[TASK PROMPT]: Wherever the word "grid" appears in the entries, copy the whole line.

━━━ INFORMATION PROVIDED

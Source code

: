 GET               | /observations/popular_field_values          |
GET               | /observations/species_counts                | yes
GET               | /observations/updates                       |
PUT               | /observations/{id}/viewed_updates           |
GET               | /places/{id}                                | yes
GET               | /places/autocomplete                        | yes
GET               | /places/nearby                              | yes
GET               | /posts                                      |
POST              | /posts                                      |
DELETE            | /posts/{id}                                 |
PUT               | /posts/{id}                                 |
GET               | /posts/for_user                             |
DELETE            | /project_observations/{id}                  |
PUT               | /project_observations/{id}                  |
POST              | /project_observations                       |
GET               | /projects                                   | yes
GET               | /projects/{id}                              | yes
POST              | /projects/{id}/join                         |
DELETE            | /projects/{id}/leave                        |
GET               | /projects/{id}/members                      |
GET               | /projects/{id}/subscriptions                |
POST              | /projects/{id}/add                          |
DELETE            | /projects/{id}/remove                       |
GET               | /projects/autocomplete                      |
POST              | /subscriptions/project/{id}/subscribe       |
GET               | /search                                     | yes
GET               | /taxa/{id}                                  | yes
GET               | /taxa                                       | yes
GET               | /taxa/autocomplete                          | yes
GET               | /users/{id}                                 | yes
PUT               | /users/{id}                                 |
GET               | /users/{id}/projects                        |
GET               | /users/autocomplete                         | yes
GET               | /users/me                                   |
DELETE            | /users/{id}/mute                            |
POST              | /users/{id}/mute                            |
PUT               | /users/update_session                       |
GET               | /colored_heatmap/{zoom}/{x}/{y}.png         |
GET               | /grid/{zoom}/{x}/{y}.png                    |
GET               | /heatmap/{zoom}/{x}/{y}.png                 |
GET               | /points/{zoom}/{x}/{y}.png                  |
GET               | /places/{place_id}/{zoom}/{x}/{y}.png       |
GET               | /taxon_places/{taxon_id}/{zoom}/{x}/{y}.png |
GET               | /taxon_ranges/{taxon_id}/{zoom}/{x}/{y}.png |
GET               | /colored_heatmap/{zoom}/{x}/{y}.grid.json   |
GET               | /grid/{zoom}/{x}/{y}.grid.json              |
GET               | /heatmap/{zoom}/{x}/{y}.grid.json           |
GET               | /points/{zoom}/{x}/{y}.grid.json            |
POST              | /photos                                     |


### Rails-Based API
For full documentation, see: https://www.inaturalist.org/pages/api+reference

━━━━━━

[EXERCISE RESULT]:
GET               | /grid/{zoom}/{x}/{y}.png                    |
GET               | /colored_heatmap/{zoom}/{x}/{y}.grid.json   |
GET               | /grid/{zoom}/{x}/{y}.grid.json              |
GET               | /heatmap/{zoom}/{x}/{y}.grid.json           |
GET               | /points/{zoom}/{x}/{y}.grid.json            |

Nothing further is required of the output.